Combine local storage with service worker, so you pass the data to the server if needed. Completely without setting cookies.

withinboredom 7 months ago | parent [-]

And if I don't want any javascript to see my values, ever? Or how do you handle CSRF?

0x073 7 months ago | parent [-]

Httponly cookie is the way, but then you just don't use json as cookie value that is send on every request.

Csrf is no problem as the data from service worker is only active on the site itself. If you speak about csrf with a website where you can't trust js, you're site is broken as xhr/fetch use the same httponly cookies and is affected as well.

withinboredom 7 months ago | parent [-]

Since when can you trust js?

0x073 7 months ago | parent [-]

Big websites use js and if they leak most of the time it's not a js issue.

I think the distrust of js is a personal issue.

withinboredom 7 months ago | parent [-]

I mean, anyone can open devtools and change the code to do whatever ... or install an extension that does it. So, since when can you guarantee that a browser client will actually do what you program it to do? In my experience, you can't guarantee anything on the client -- since forever. I was asking when/if that changed. I don't see why you would make that a personal attack?

0x073 7 months ago | parent [-]

But that a general problem, having a html only page with a form is the same problem. Only transfer what the user should see.

You need server verification for data that's important. Native programs can be changed with over programs or hex editor.

The talk was about data that is stored into cookies as json and csrf. (Cookies can be changed with devtools or extension)

Csrf is always an attack from third party against the user, if the user extract the data itself that's no csrf problem.

Because of this I thought you distrust js that can get attacked from third party, but yes js is as easy to change like .net or java programs.

lambdaone 7 months ago | parent | prev | next [-]

You're really going to hate it when you learn about JSON Web Tokens, which exist exactly to hack past this sort of problem.

0x073 7 months ago | parent | next [-]

Jwt is encoded and it is used for data without a server session.

I'm not a fan for jwt and it used more often than it should, but sometimes it makes sense.

MBCook 7 months ago | parent | prev [-]

But at least they’re base 64 encoded so you don’t have to worry about the special characters

hinkley 7 months ago | parent | prev | next [-]

Good way to hit max header length issues. Ask me how I know.

osrec 7 months ago | parent [-]

How?

hinkley 7 months ago | parent | next [-]

Well you see when a front end developer and a backend developer hate each other very much, they do a special hug and nine days later a 400 request header or cookie too large error is born.

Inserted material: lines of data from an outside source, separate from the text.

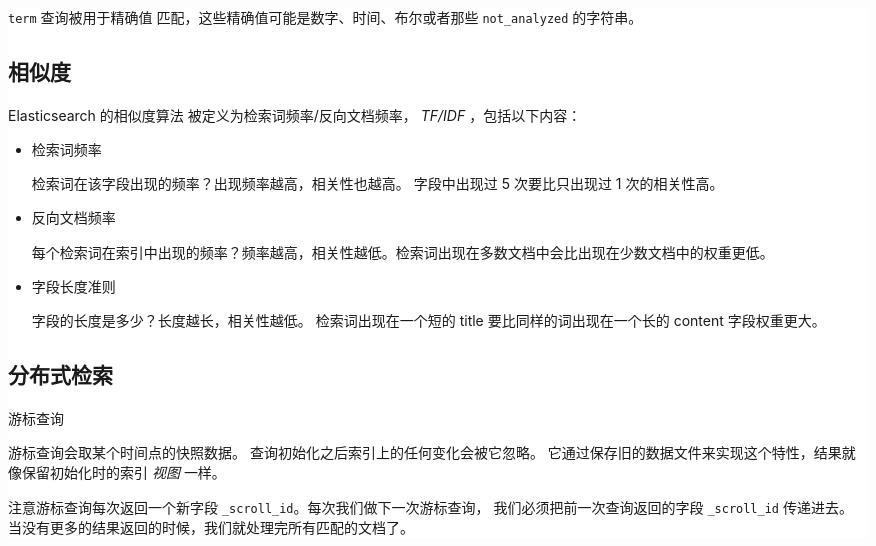  `term` 查询被用于精确值 匹配，这些精确值可能是数字、时间、布尔或者那些 `not_analyzed` 的字符串。

## 相似度

Elasticsearch 的相似度算法 被定义为检索词频率/反向文档频率， *TF/IDF* ，包括以下内容：

- 检索词频率

  检索词在该字段出现的频率？出现频率越高，相关性也越高。 字段中出现过 5 次要比只出现过 1 次的相关性高。

- 反向文档频率

  每个检索词在索引中出现的频率？频率越高，相关性越低。检索词出现在多数文档中会比出现在少数文档中的权重更低。

- 字段长度准则

  字段的长度是多少？长度越长，相关性越低。 检索词出现在一个短的 title 要比同样的词出现在一个长的 content 字段权重更大。

## 分布式检索

游标查询

游标查询会取某个时间点的快照数据。 查询初始化之后索引上的任何变化会被它忽略。 它通过保存旧的数据文件来实现这个特性，结果就像保留初始化时的索引 *视图* 一样。

注意游标查询每次返回一个新字段 `_scroll_id`。每次我们做下一次游标查询， 我们必须把前一次查询返回的字段 `_scroll_id` 传递进去。 当没有更多的结果返回的时候，我们就处理完所有匹配的文档了。









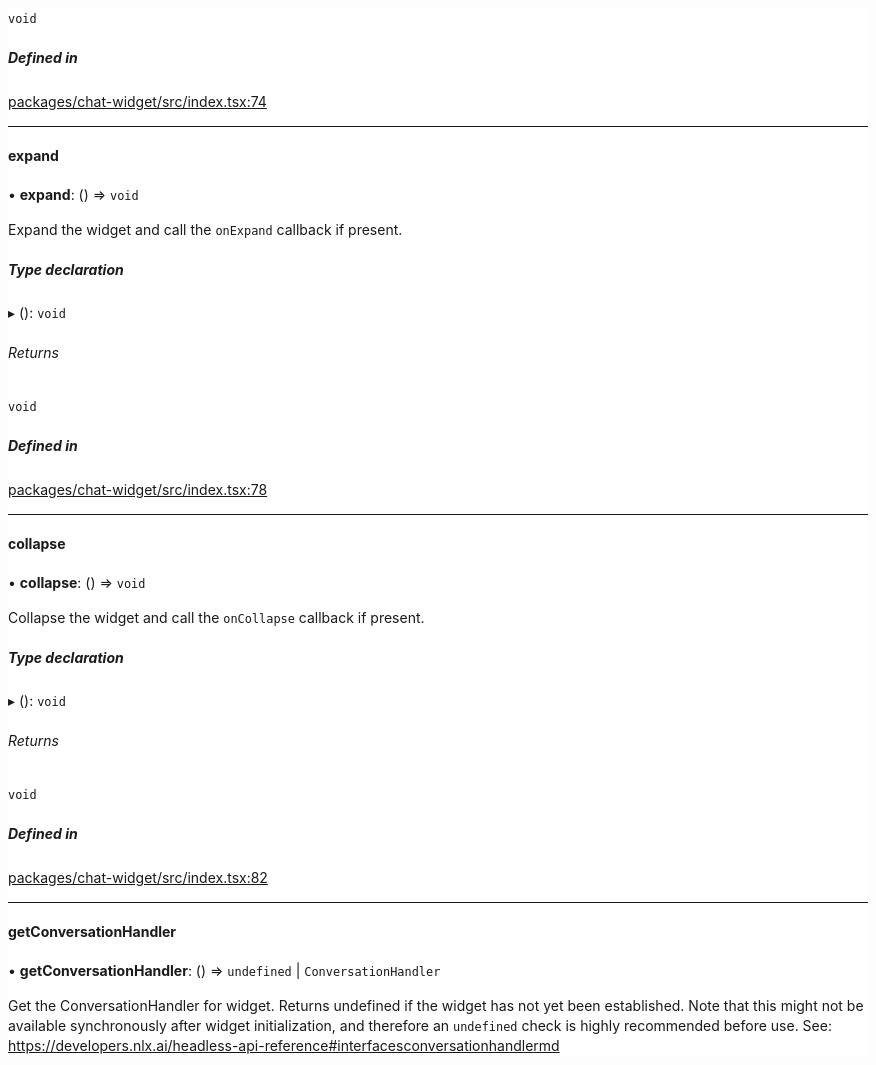 `void`

##### Defined in

[packages/chat-widget/src/index.tsx:74](https://github.com/nlxai/sdk/blob/0ffb6c1566a0c22d1f12b3a120556d8931f7df65/packages/chat-widget/src/index.tsx#L74)

---

#### expand

• **expand**: () => `void`

Expand the widget and call the `onExpand` callback if present.

##### Type declaration

▸ (): `void`

###### Returns

`void`

##### Defined in

[packages/chat-widget/src/index.tsx:78](https://github.com/nlxai/sdk/blob/0ffb6c1566a0c22d1f12b3a120556d8931f7df65/packages/chat-widget/src/index.tsx#L78)

---

#### collapse

• **collapse**: () => `void`

Collapse the widget and call the `onCollapse` callback if present.

##### Type declaration

▸ (): `void`

###### Returns

`void`

##### Defined in

[packages/chat-widget/src/index.tsx:82](https://github.com/nlxai/sdk/blob/0ffb6c1566a0c22d1f12b3a120556d8931f7df65/packages/chat-widget/src/index.tsx#L82)

---

#### getConversationHandler

• **getConversationHandler**: () => `undefined` \| `ConversationHandler`

Get the ConversationHandler for widget. Returns undefined if the widget has not yet been established.
Note that this might not be available synchronously after widget initialization, and therefore an `undefined` check is highly recommended before use.
See: https://developers.nlx.ai/headless-api-reference#interfacesconversationhandlermd
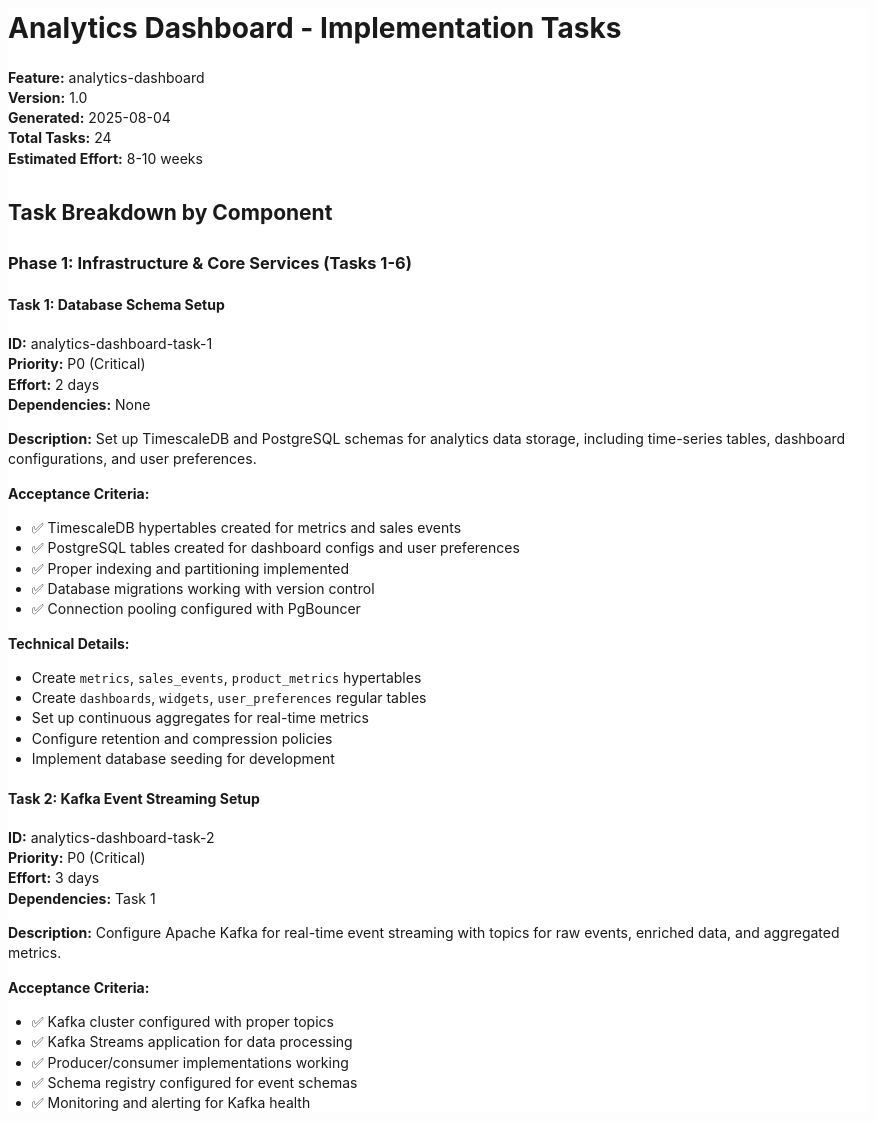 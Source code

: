 # Analytics Dashboard - Implementation Tasks

**Feature:** analytics-dashboard  
**Version:** 1.0  
**Generated:** 2025-08-04  
**Total Tasks:** 24  
**Estimated Effort:** 8-10 weeks  

## Task Breakdown by Component

### Phase 1: Infrastructure & Core Services (Tasks 1-6)

#### Task 1: Database Schema Setup
**ID:** analytics-dashboard-task-1  
**Priority:** P0 (Critical)  
**Effort:** 2 days  
**Dependencies:** None  

**Description:**
Set up TimescaleDB and PostgreSQL schemas for analytics data storage, including time-series tables, dashboard configurations, and user preferences.

**Acceptance Criteria:**
- ✅ TimescaleDB hypertables created for metrics and sales events
- ✅ PostgreSQL tables created for dashboard configs and user preferences  
- ✅ Proper indexing and partitioning implemented
- ✅ Database migrations working with version control
- ✅ Connection pooling configured with PgBouncer

**Technical Details:**
- Create `metrics`, `sales_events`, `product_metrics` hypertables
- Create `dashboards`, `widgets`, `user_preferences` regular tables
- Set up continuous aggregates for real-time metrics
- Configure retention and compression policies
- Implement database seeding for development

#### Task 2: Kafka Event Streaming Setup
**ID:** analytics-dashboard-task-2  
**Priority:** P0 (Critical)  
**Effort:** 3 days  
**Dependencies:** Task 1  

**Description:**
Configure Apache Kafka for real-time event streaming with topics for raw events, enriched data, and aggregated metrics.

**Acceptance Criteria:**
- ✅ Kafka cluster configured with proper topics
- ✅ Kafka Streams application for data processing
- ✅ Producer/consumer implementations working
- ✅ Schema registry configured for event schemas
- ✅ Monitoring and alerting for Kafka health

(Seriously though, someone trying to implement breadcrumbs fe-only)

mdaniel 7 months ago | parent | prev | next [-]

I'm not them, but that 419 pattern in the logs is burned into my adrenaline response: https://duckduckgo.com/?t=ffab&q=nginx+419+cookie+header&ia=...

0x073 7 months ago | parent | prev [-]

I used chromelogger years ago that created often a too big http header over time https://craig.is/writing/chrome-logger

ricardo81 7 months ago | parent | prev | next [-]

Are they ubiquitous? I'm no client side guru, I know I could look at makeuseof etc, but why not ask some professionals instead.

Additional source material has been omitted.